— Plain-text document sources —
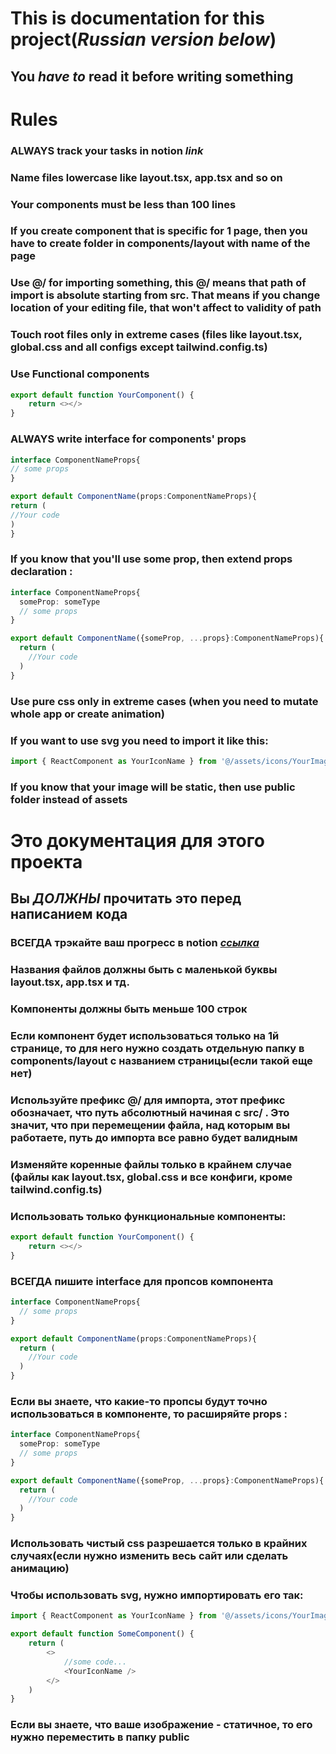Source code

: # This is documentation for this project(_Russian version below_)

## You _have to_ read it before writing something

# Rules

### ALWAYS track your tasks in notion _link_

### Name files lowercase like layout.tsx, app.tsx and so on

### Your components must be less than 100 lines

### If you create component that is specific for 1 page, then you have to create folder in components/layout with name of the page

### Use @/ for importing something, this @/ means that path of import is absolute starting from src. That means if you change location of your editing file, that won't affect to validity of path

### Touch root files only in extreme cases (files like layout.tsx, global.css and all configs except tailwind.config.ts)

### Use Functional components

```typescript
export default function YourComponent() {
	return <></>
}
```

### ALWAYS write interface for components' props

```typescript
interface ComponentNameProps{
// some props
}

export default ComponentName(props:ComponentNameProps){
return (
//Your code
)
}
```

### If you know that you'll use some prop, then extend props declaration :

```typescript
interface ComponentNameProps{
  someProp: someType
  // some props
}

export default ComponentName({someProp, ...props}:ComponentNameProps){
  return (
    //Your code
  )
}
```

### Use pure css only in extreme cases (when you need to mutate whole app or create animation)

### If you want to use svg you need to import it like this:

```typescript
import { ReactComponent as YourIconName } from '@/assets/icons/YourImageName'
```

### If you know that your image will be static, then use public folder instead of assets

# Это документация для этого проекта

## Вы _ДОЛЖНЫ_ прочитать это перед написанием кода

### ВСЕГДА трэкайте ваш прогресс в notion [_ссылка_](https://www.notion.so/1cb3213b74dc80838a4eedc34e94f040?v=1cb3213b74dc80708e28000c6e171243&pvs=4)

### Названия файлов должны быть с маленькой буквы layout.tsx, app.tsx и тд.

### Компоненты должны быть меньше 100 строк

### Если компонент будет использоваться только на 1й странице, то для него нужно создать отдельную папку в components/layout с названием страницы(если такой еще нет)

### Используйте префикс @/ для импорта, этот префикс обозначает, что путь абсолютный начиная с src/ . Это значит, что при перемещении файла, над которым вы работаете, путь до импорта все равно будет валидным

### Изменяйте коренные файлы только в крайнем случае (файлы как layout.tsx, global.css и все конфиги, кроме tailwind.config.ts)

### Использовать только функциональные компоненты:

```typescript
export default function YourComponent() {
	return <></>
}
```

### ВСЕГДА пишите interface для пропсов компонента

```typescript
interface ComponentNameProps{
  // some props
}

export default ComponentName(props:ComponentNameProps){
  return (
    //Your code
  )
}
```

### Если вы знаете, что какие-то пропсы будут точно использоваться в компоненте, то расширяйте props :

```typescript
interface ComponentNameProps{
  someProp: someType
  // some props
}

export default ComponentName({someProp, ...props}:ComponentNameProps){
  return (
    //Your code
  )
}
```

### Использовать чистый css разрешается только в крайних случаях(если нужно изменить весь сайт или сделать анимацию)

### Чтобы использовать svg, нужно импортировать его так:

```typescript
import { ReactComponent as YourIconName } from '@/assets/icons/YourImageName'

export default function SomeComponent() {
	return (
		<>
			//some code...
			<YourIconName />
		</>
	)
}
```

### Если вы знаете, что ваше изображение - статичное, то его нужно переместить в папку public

---

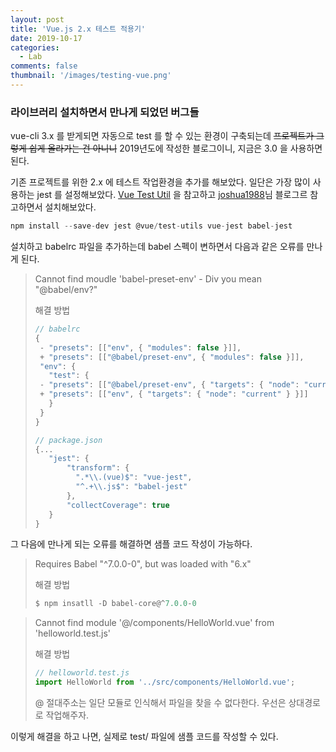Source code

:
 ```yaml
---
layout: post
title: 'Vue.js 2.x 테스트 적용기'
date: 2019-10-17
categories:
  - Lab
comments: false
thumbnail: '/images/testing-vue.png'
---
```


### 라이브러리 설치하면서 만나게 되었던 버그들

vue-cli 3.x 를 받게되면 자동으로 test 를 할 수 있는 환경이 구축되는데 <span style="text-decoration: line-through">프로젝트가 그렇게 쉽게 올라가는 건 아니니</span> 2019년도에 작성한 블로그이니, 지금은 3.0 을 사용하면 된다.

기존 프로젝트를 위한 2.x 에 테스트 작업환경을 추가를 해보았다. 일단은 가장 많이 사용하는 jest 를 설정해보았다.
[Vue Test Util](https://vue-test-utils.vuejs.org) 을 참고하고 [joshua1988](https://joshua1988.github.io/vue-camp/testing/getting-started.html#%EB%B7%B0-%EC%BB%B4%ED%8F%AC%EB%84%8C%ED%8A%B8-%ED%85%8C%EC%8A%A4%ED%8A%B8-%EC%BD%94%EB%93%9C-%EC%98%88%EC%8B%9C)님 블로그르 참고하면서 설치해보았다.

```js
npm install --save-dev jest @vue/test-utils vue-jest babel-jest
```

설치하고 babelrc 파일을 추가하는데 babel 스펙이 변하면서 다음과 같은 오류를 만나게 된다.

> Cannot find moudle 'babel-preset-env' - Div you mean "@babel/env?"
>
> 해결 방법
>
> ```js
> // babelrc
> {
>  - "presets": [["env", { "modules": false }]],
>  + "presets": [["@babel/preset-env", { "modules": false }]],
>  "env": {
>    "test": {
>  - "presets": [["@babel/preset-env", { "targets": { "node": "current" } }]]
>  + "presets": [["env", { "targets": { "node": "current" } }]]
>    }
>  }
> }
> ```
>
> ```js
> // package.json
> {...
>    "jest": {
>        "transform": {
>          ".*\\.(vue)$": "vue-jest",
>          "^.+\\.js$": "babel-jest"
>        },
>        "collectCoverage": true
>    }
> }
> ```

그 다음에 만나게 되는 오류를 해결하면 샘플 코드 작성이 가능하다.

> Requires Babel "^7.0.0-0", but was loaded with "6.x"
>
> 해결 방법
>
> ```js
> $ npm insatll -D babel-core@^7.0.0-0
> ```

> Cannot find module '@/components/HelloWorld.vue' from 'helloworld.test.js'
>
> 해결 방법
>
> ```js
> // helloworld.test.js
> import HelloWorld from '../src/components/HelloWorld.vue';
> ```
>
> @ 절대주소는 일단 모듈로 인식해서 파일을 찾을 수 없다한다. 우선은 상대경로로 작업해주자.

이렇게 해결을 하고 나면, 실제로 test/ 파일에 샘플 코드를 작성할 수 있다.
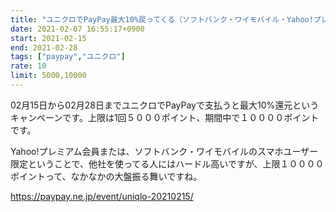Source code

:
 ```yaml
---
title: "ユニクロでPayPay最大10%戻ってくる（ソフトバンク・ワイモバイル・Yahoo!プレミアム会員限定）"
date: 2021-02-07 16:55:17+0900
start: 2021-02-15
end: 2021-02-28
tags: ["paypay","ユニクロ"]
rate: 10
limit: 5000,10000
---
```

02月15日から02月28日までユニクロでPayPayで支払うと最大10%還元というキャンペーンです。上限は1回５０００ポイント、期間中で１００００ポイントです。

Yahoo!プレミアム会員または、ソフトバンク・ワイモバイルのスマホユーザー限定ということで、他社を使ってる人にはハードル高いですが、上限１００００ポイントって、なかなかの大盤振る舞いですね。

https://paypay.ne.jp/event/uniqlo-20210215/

==

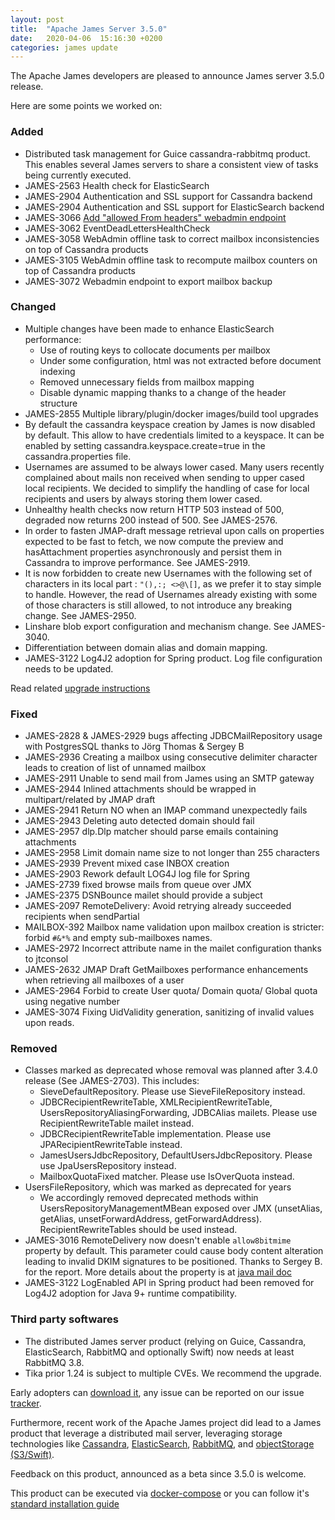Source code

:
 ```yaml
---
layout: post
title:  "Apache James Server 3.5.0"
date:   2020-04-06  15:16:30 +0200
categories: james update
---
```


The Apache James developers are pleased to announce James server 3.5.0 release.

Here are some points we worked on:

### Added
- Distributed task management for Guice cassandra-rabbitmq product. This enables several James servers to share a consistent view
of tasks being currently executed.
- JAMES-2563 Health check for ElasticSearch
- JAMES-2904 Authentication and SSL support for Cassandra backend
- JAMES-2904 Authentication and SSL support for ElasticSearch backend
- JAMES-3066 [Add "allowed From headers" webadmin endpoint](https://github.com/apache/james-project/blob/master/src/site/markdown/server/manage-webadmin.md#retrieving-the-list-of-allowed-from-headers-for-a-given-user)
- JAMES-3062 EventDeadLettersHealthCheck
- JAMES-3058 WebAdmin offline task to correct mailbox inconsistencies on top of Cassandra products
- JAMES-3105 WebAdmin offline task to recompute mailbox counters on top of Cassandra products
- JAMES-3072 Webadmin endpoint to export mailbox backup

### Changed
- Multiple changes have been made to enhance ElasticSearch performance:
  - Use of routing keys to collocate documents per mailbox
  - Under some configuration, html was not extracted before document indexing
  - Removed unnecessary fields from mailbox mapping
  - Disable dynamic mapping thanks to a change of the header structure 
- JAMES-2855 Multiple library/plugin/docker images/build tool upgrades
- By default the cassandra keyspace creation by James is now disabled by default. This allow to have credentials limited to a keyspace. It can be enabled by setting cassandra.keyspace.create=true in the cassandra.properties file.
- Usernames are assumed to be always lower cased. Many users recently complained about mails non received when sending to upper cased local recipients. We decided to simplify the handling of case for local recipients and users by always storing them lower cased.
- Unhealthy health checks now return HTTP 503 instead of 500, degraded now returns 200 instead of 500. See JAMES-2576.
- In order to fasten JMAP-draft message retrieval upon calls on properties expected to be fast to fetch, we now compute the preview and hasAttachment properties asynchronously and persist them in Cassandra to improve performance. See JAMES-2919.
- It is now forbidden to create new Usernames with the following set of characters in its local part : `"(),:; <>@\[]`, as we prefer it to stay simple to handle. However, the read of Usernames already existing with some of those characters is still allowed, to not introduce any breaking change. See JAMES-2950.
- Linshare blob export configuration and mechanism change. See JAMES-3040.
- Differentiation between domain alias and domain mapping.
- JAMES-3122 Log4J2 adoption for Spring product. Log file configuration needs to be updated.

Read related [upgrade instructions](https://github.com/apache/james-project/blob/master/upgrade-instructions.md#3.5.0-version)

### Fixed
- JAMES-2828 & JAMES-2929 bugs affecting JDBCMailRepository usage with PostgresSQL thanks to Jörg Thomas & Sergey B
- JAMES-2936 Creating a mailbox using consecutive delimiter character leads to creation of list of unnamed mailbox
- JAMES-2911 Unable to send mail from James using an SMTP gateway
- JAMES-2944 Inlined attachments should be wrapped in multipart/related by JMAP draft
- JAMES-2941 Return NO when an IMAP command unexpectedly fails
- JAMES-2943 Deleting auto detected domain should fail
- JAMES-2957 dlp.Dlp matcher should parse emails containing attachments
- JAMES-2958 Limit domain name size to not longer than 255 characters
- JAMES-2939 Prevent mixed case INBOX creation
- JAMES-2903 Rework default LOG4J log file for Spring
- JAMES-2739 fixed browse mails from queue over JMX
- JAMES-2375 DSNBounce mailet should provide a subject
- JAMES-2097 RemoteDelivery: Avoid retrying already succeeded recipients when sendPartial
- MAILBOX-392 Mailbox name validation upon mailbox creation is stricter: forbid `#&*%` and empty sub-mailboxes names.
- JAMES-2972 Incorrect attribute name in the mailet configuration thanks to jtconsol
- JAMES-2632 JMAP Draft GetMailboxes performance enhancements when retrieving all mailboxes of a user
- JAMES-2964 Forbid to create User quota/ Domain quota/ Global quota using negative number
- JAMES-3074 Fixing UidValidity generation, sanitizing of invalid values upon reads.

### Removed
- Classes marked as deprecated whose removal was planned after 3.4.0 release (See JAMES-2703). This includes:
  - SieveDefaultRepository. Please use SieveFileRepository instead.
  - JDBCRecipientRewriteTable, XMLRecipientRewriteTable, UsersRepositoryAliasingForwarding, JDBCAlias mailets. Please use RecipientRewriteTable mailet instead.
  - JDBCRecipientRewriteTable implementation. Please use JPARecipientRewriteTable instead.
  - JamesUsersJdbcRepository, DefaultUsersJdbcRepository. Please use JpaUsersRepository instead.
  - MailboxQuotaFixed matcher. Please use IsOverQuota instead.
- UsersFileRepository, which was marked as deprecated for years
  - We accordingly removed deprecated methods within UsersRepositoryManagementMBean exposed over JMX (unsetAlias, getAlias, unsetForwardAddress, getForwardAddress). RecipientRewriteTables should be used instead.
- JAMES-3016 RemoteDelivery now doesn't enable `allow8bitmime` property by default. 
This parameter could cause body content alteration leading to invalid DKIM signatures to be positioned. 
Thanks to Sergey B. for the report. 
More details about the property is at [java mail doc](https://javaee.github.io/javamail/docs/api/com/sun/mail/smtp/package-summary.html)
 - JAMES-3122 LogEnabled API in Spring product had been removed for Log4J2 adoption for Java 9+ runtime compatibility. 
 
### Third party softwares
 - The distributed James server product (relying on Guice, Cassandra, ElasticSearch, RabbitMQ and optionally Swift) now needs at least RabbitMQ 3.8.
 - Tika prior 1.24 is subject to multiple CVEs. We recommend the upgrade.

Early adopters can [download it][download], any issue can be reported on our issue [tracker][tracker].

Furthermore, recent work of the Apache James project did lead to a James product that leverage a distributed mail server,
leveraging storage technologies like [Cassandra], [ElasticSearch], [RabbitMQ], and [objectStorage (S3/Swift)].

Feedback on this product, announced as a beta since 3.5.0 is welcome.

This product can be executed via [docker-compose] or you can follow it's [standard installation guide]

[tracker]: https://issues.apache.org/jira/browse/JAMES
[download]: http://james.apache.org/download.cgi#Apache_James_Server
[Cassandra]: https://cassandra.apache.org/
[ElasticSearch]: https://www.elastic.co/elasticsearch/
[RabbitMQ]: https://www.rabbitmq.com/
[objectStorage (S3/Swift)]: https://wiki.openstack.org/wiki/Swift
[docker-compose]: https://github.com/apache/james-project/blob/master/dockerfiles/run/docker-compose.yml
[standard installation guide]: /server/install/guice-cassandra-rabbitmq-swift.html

— YOUR INSTRUCTIONS —
Copy all the lines from the data above that hold the word "tracker".

— FINAL ANSWER —
Early adopters can [download it][download], any issue can be reported on our issue [tracker][tracker].
[tracker]: https://issues.apache.org/jira/browse/JAMES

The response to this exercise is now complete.